Non è soltanto che l’articolo 75 della Costituzione stabilisce non poter essere sottoposte a referendum le leggi di bilancio. C’è, in particolare, un precedente specifico: “La Consulta si è già pronunciata sulla materia: era il 1994, e la richiesta di referendum riguardava la riforma pensionistica di Amato. Ebbene la sentenza 2/94, nel ritenere inammissibile il quesito, spiegava esplicitamente che anche le riforme pensionistiche rientrano nelle leggi di bilancio”, chiarisce Ceccanti.

In particolare, al punto 7 di quella sentenza, si dice che “gli effetti dell'atto legislativo oggetto delle richieste referendarie (ossia la riforma del sistema previdenziale, ndr) risultano strettamente collegati nel tempo all'ambito di operatività delle leggi di bilancio”, e dunque “incidono” su quelle leggi, perché – stando ai casi dell’epoca – venivano considerate nel Dpef tra “le riduzioni di spesa (…) dirette ad assicurare l'azzeramento del disavanzo corrente”, o perché ne venivano considerati in Finanziaria “gli effetti ai fini dell'equilibrio finanziario e di bilancio”.
Ma c’è di più, argomenta Ceccanti. “All’argomento materiale, per cui sulle riforme previdenziali la Corte si è già espressa, bisogna aggiungere anche una questione di forma: la riforma Fornero stava nel Salva-Italia, cioè era proprio un pezzo della manovra di bilancio.
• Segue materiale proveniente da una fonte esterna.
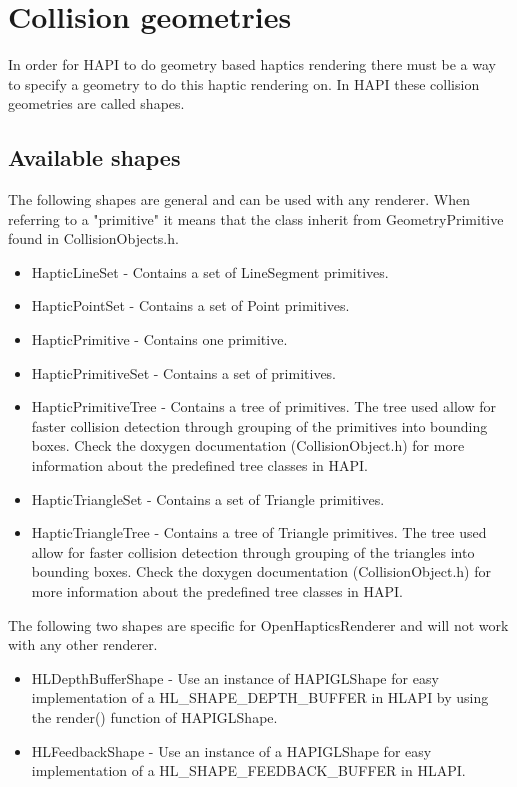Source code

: \chapter{Collision geometries}
In order for HAPI to do geometry based haptics rendering there must be a way to
specify a geometry to do this haptic rendering on. In HAPI these collision
geometries are called shapes.

\section{Available shapes}
The following shapes are general and can be used with any renderer. When
referring to a "primitive" it means that the class inherit from
GeometryPrimitive found in CollisionObjects.h.

\begin{itemize}
\item HapticLineSet - Contains a set of LineSegment primitives.
\item HapticPointSet - Contains a set of Point primitives.
\item HapticPrimitive - Contains one primitive.
\item HapticPrimitiveSet - Contains a set of primitives.
\item HapticPrimitiveTree - Contains a tree of primitives. The tree used
allow for faster collision detection through grouping of the primitives
into bounding boxes. Check the doxygen documentation (CollisionObject.h)
for more information about the predefined tree classes in HAPI.
\item HapticTriangleSet - Contains a set of Triangle primitives.
\item HapticTriangleTree - Contains a tree of Triangle primitives. The tree used
allow for faster collision detection through grouping of the triangles
into bounding boxes. Check the doxygen documentation (CollisionObject.h)
for more information about the predefined tree classes in HAPI.
\end{itemize}

The following two shapes are specific for OpenHapticsRenderer and will not
work with any other renderer.
\begin{itemize}
\item HLDepthBufferShape - Use an instance of HAPIGLShape for easy
implementation of a HL\-\_SHAPE\-\_DEPTH\-\_BUFFER in HLAPI by using the render()
function of HAPIGLShape.
\item HLFeedbackShape - Use an instance of a HAPIGLShape for easy
implementation of a HL\-\_SHAPE\-\_FEEDBACK\-\_BUFFER in HLAPI.
\end{itemize}

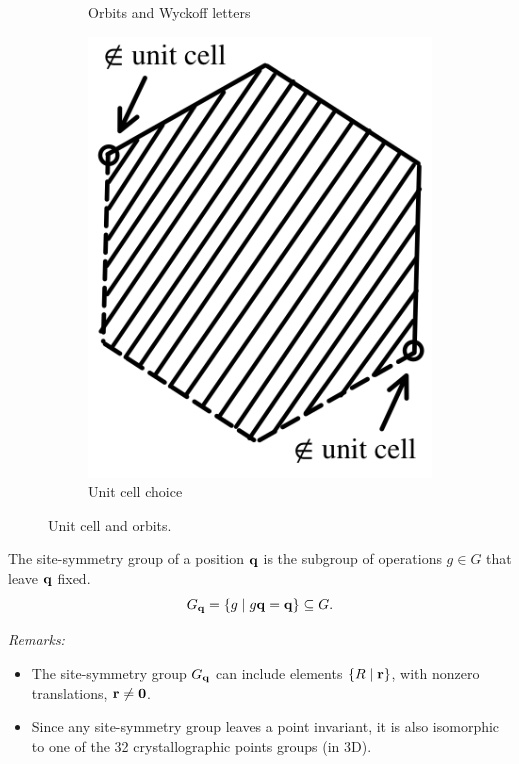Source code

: \begin{figure}[H]
\begin{subfigure}{.3\textwidth}
  \caption{Orbits and Wyckoff letters}
  \label{fig:unitcell_orbitsymbols}
\end{subfigure}
\hfill
\begin{subfigure}{.235\textwidth}
  \centering
  \includegraphics[width=\linewidth]{fig/unitcell_limit.png}
  \caption{Unit cell choice}
  \label{fig:unitcell_limit}
\end{subfigure}
\caption{Unit cell and orbits.}
\label{fig:unitcell_orbits}
\end{figure}


\begin{definition} \label{def:sitesym}
The site-symmetry group of a position ${\vb{q}}$ is the subgroup of operations $g \in G$ that leave ${\vb{q}}$ fixed.
$$
G_{\vb{q}} = \{g \mid g {\vb{q}} = {\vb{q}}\} \subseteq G.
$$
\end{definition}

\textit{Remarks:}
\begin{itemize}
\item The site-symmetry group $G_{\vb{q}}$ can include elements $\{R \mid {\vb{r}}\}$, with nonzero translations, ${\vb{r}} \neq {\vb{0}}$.
\item Since any site-symmetry group leaves a point invariant, it is also isomorphic to one of the 32 crystallographic points groups (in 3D).
\end{itemize}

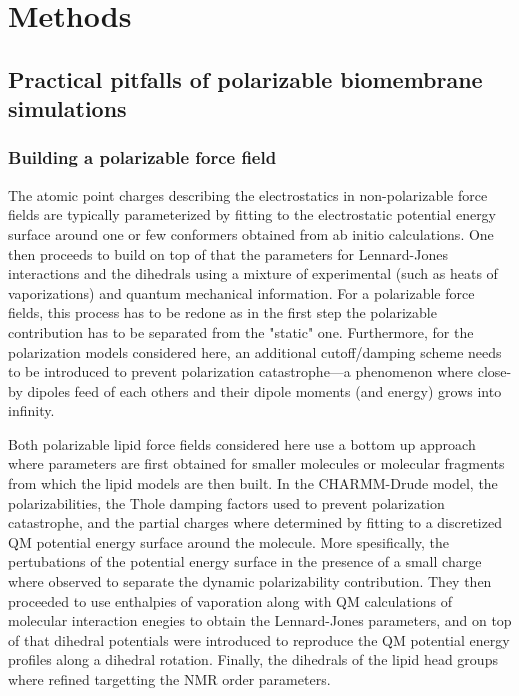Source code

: \documentclass[journal=jacsat,manuscript=article,layout=singlecolumn]{achemso}
\begin{document}
\section{Methods}
\subsection{Practical pitfalls of polarizable biomembrane simulations}


\subsubsection{Building a polarizable force field}

The atomic point charges describing the electrostatics in non-polarizable force fields are typically parameterized by fitting to the electrostatic potential energy surface around one or few conformers obtained from ab initio calculations. One then proceeds to build on top of that the parameters for Lennard-Jones interactions and the dihedrals using a mixture of experimental (such as heats of vaporizations) and quantum mechanical information. For a polarizable force fields, this process has to be redone as in the first step the polarizable contribution has to be separated from the "static" one. Furthermore, for the polarization models considered here, an additional cutoff/damping scheme needs to be introduced to prevent polarization catastrophe---a phenomenon where close-by dipoles feed of each others and their dipole moments (and energy) grows into infinity.

Both polarizable lipid force fields considered here use a bottom up approach where parameters are first obtained for smaller molecules or molecular fragments from which the lipid models are then built.  In the CHARMM-Drude model, the polarizabilities, the Thole damping factors used to prevent polarization catastrophe, and the partial charges where determined by fitting to a discretized QM potential energy surface around the molecule. More spesifically, the pertubations of the potential energy surface in the presence of a small charge where observed to separate the dynamic polarizability contribution. They then proceeded to use enthalpies of vaporation along with QM calculations of molecular interaction enegies to obtain the Lennard-Jones parameters, and on top of that dihedral potentials were introduced to reproduce the QM potential energy profiles along a dihedral rotation. Finally, the dihedrals of the lipid head groups where refined targetting the NMR order parameters.
\end{document}
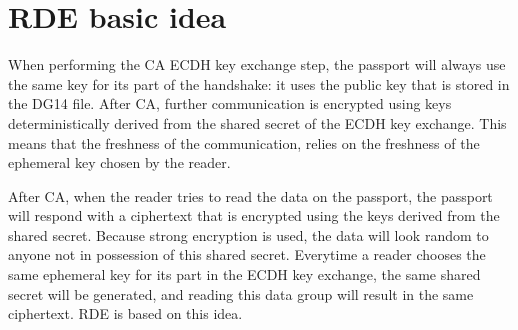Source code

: \section{RDE basic idea}\label{sec:rde-basic-idea}
When performing the CA ECDH key exchange step, the passport will always use the same key for its part of the handshake: it uses the public key that is stored in the DG14 file.
After CA, further communication is encrypted using keys deterministically derived from the shared secret of the ECDH key exchange.
This means that the freshness of the communication, relies on the freshness of the ephemeral key chosen by the reader.

After CA, when the reader tries to read the data on the passport, the passport will respond with a ciphertext that is encrypted using the keys derived from the shared secret.
Because strong encryption is used, the data will look random to anyone not in possession of this shared secret.
Everytime a reader chooses the same ephemeral key for its part in the ECDH key exchange, the same shared secret will be generated, and reading this data group will result in the same ciphertext.
RDE is based on this idea.

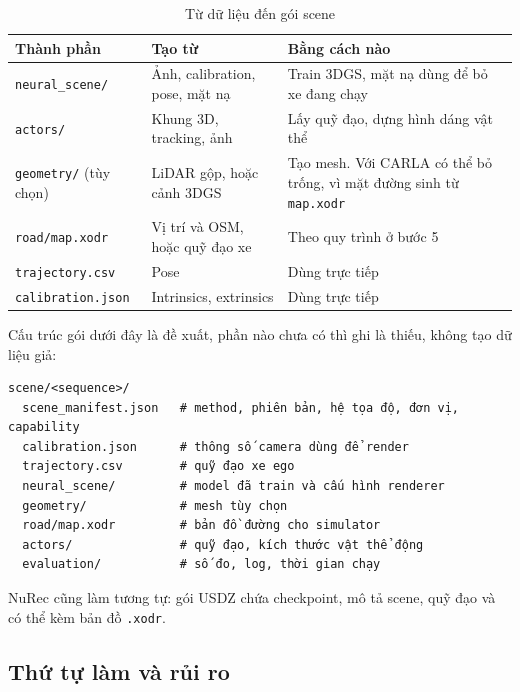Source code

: \begin{table}[H]
  \centering
  \small
  \caption{Từ dữ liệu đến gói scene}
  \begin{tabularx}{\linewidth}{>{\raggedright\arraybackslash}p{3.1cm} >{\raggedright\arraybackslash}X >{\raggedright\arraybackslash}X}
    \toprule
    \textbf{Thành phần} & \textbf{Tạo từ} & \textbf{Bằng cách nào} \\
    \midrule
    \texttt{neural\_scene/} & Ảnh, calibration, pose, mặt nạ & Train 3DGS, mặt nạ dùng để bỏ xe đang chạy \\
    \addlinespace
    \texttt{actors/} & Khung 3D, tracking, ảnh & Lấy quỹ đạo, dựng hình dáng vật thể \\
    \addlinespace
    \texttt{geometry/} (tùy chọn) & LiDAR gộp, hoặc cảnh 3DGS & Tạo mesh. Với CARLA có thể bỏ trống, vì mặt đường sinh từ \texttt{map.xodr} \\
    \addlinespace
    \texttt{road/map.xodr} & Vị trí và OSM, hoặc quỹ đạo xe & Theo quy trình ở bước 5 \\
    \addlinespace
    \texttt{trajectory.csv} & Pose & Dùng trực tiếp \\
    \addlinespace
    \texttt{calibration.json} & Intrinsics, extrinsics & Dùng trực tiếp \\
    \bottomrule
  \end{tabularx}
\end{table}

Cấu trúc gói dưới đây là đề xuất, phần nào chưa có thì ghi là thiếu, không tạo dữ liệu giả:

\begin{lstlisting}[numbers=none, morecomment={[l]\#}, texcl=true, caption={Cấu trúc gói scene (đề xuất)}, breaklines=false]
scene/<sequence>/
  scene_manifest.json   # method, phiên bản, hệ tọa độ, đơn vị, capability
  calibration.json      # thông số camera dùng để render
  trajectory.csv        # quỹ đạo xe ego
  neural_scene/         # model đã train và cấu hình renderer
  geometry/             # mesh tùy chọn
  road/map.xodr         # bản đồ đường cho simulator
  actors/               # quỹ đạo, kích thước vật thể động
  evaluation/           # số đo, log, thời gian chạy
\end{lstlisting}

NuRec cũng làm tương tự: gói USDZ chứa checkpoint, mô tả scene, quỹ đạo và có thể kèm bản đồ \texttt{.xodr}.

\subsection{Thứ tự làm và rủi ro}

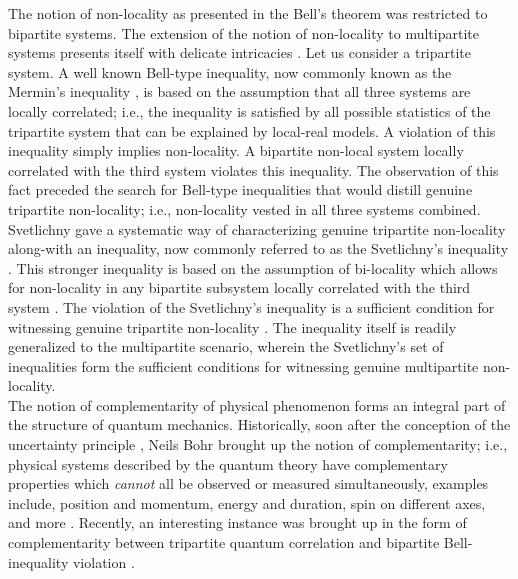 \documentclass[%
 reprint,
 amsmath,amssymb,
 aps,
]{revtex4-1}
\theoremstyle{plain}
\begin{document}
The notion of non-locality as presented in the Bell's theorem was restricted to bipartite systems. The extension of the notion of non-locality to multipartite systems presents itself with delicate intricacies \cite{brunner2014bell}. Let us consider a tripartite system. A well known Bell-type inequality, now commonly known as the Mermin's inequality \cite{mermin1980quantum,mermin1990extreme}, is based on the assumption that all three systems are locally correlated; i.e., the inequality is satisfied by all possible statistics of the tripartite system that can be explained by local-real models. A violation of this inequality simply implies non-locality. A bipartite non-local system locally correlated with the third system violates this inequality. The observation of this fact preceded the search for Bell-type inequalities that would distill genuine tripartite non-locality; i.e., non-locality vested in all three systems combined. Svetlichny gave a systematic way of characterizing genuine tripartite non-locality along-with an inequality, now commonly referred to as the Svetlichny's inequality \cite{svetlichny1987distinguishing}. This stronger inequality is based on the assumption of bi-locality which allows for non-locality in any bipartite subsystem locally correlated with the third system \cite{svetlichny1987distinguishing}. The violation of the Svetlichny's inequality is a sufficient condition for witnessing genuine tripartite non-locality \cite{bancal2011device}. The inequality itself is readily generalized to the multipartite scenario, wherein the Svetlichny's set of inequalities form the sufficient conditions for witnessing genuine multipartite non-locality.\\
The notion of complementarity of physical phenomenon forms an integral part of the structure of quantum mechanics. Historically, soon after the conception of the uncertainty principle \cite{heisenberg1927anschaulichen}, Neils Bohr brought up the notion of complementarity; i.e., physical systems described by the quantum theory have complementary properties which \textit{cannot} all be observed or measured simultaneously, examples include, position and momentum, energy and duration, spin on different axes, and more \cite{sazim2015complementarity}. Recently, an interesting instance was brought up in the form of complementarity between tripartite quantum correlation and bipartite Bell-inequality violation \cite{pandya2016complementarity}.\\ 
\end{document}
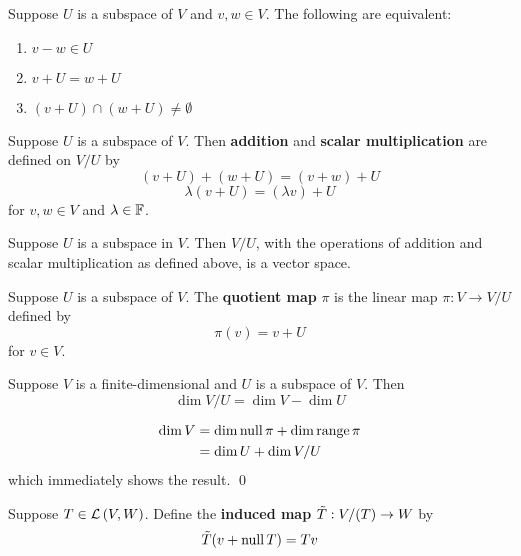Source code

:\begin{theorem}
   Suppose $U$ is a subspace of $V$ and $v, w \in V$. The following are equivalent:
   \begin{enumerate}
      \item $v - w \in U$
      \item $v + U = w + U$
      \item $(v + U) \cap (w + U) \neq \emptyset$
   \end{enumerate}
\end{theorem}

\begin{definition} 
   Suppose $U$ is a subspace of $V$. Then \textbf{addition} and
   \textbf{scalar multiplication} are defined on $V / U$ by
   \[ (v + U) + (w + U) = (v + w) + U \]
   \[ \lambda(v + U) = (\lambda v) + U \]
   for $v, w \in V$ and $\lambda \in \operatorname{\mathbb{F}}$.
\end{definition}

\begin{theorem} 
   Suppose $U$ is a subspace in $V$. Then $V/U$, with the operations
   of addition and scalar multiplication as defined above,
   is a vector space.
\end{theorem}

\begin{definition} 
   Suppose $U$ is a subspace of $V$. The \textbf{quotient map} $\pi$
   is the linear map $\pi : V \to V/U$ defined by
   \[ \pi(v) = v + U \]
   for $v \in V$.
\end{definition}

\begin{theorem} 
   Suppose $V$ is a finite-dimensional and $U$ is a subspace of $V$. Then
   \[ \dim V/U = \dim V - \dim U \]

   \begin{proof*}
      \begin{align*}
         \dim V &= \dim \operatorname{null} \pi + \dim \operatorname{range} \pi \\
         &= \dim U + \dim V/U
      \end{align*}
      which immediately shows the result. \qed
   \end{proof*}
\end{theorem}

\begin{definition} 
   Suppose $T \in \mathcal{L} \left( V, W \right)$. Define the \textbf{induced map} $\tilde{T} : V / (\null T) \to W$ by
   \[ \tilde{T}(v + \operatorname{null} T) = Tv \]
\end{definition}

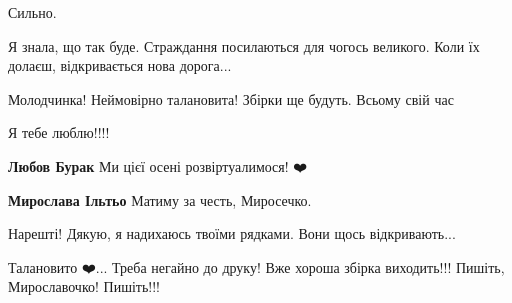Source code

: \begin{itemize}
Сильно.

 

Я знала, що так буде. Страждання посилаються для чогось великого. Коли їх долаєш, відкривається нова дорога...

Молодчинка! Неймовірно талановита! Збірки ще будуть. Всьому свій час

 

Я тебе люблю!!!!

\begin{itemize}
 
\textbf{Любов Бурак} Ми цієї осені розвіртуалимося! ❤️

 

\textbf{Мирослава Ільтьо} Матиму за честь, Миросечко.
\end{itemize}

 
Нарешті!
Дякую, я надихаюсь твоїми рядками. Вони щось відкривають...

 
Талановито ❤️... Треба негайно до друку! Вже хороша збірка виходить!!! Пишіть, Мирославочко! Пишіть!!!


\end{itemize}
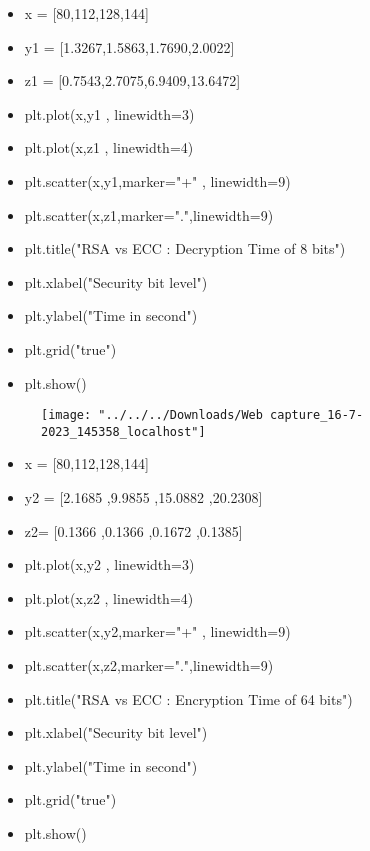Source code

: \documentclass[12pt,a4paper]{article}
\begin{document}
\newpage
\begin{itemize}
	\item x = [80,112,128,144]
	\item y1 = [1.3267,1.5863,1.7690,2.0022]
	\item z1 = [0.7543,2.7075,6.9409,13.6472]
	\item plt.plot(x,y1 , linewidth=3)
	\item plt.plot(x,z1 , linewidth=4)
	\item plt.scatter(x,y1,marker="+" , linewidth=9)
	\item plt.scatter(x,z1,marker=".",linewidth=9)
	\item plt.title("RSA vs ECC : Decryption Time of 8 bits")
	\item plt.xlabel("Security bit level")
	\item plt.ylabel("Time in second")
	\item plt.grid("true")
	\item plt.show()
\end{itemize}		
	
	\begin{figure}[h]
		\centering
		\texttt{[image: "../../../Downloads/Web capture\_16-7-2023\_145358\_localhost"]}
	\end{figure}
	
	
		
	\newpage
		
	\begin{itemize}
		\item x = [80,112,128,144]
		\item y2 = [2.1685 ,9.9855 ,15.0882 ,20.2308]
		\item z2= [0.1366 ,0.1366 ,0.1672 ,0.1385]
	\item plt.plot(x,y2 , linewidth=3)
	\item plt.plot(x,z2 , linewidth=4)
	\item plt.scatter(x,y2,marker="+" , linewidth=9)
	\item plt.scatter(x,z2,marker=".",linewidth=9)
	\item plt.title("RSA vs ECC : Encryption Time of 64 bits")
	\item plt.xlabel("Security bit level")
	\item plt.ylabel("Time in second")
	\item plt.grid("true")
	\item plt.show()
		
	\end{itemize}
	
\end{document}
E’ una circostanza che rafforza ulteriormente la decisione presa oggi dalla Corte”.
Salvini però, e non è il solo, punta il dito sullla discrezionalità della sentenza. Dice che è “una scelta politica” e che il costituzionalista Luca Antonini, che gli ha steso il parere di ammissibilità, era d’opposto avviso. “Per carità, tutto si può criticare, di tutto si può discutere e rispetto Antonini. Ma, in ogni caso, non è semplice per la corte discostarsi da un precedente così chiaro”, dice Ceccanti.
E il referendum sulla scala mobile del 1984? Quello fu ammesso.
“All’epoca si discusse a lungo sulla sua ammissibilità. Perché l’articolo 75 della costituzione dice che non si possono sottoporre a referendum le leggi di bilancio, ma non le definisce. Quindi il tema è: cosa è legge di bilancio e cosa no? E’ chiaro che non vi si possano ricomprendere tutte le leggi che incidano sul bilancio dello Stato. Ma è chiaro pure che non può essere soltanto la finanziaria in senso stretto”.
In effetti, sempre nella sentenza 2/94 della Consulta vi è un accenno anche a questo, al punto 5 in cui si dice che bisogna dare “un’interpretazione logico-sistematica” dell’articolo 75, “per valutare, nei singoli casi, se le leggi che assumono funzione di provvedimenti collegati alla legge finanziaria, al di là della loro qualificazione formale (…) presentino ‘effetti collegati in modo così stretto all'ambito di operatività’ delle leggi di bilancio, da essere sottratte a referendum, diversamente dalle altre innumerevoli leggi di spesa”.
Insomma, non si può dare “valutazioni frazionate e avulse dal quadro della compatibilità generale”, quando “le leggi incidono in modo rilevante nell’ambito dell’operatività delle leggi di bilancio”. E una eventuale abrogazione della legge Fornero, come fa notare il sottosegretario agli Esteri Benedetto della Vedova, produrrebbe “un buco nei conti previdenziali” che “peserebbe sul bilancio pubblico” in una misura che dà i brividi solo immaginare.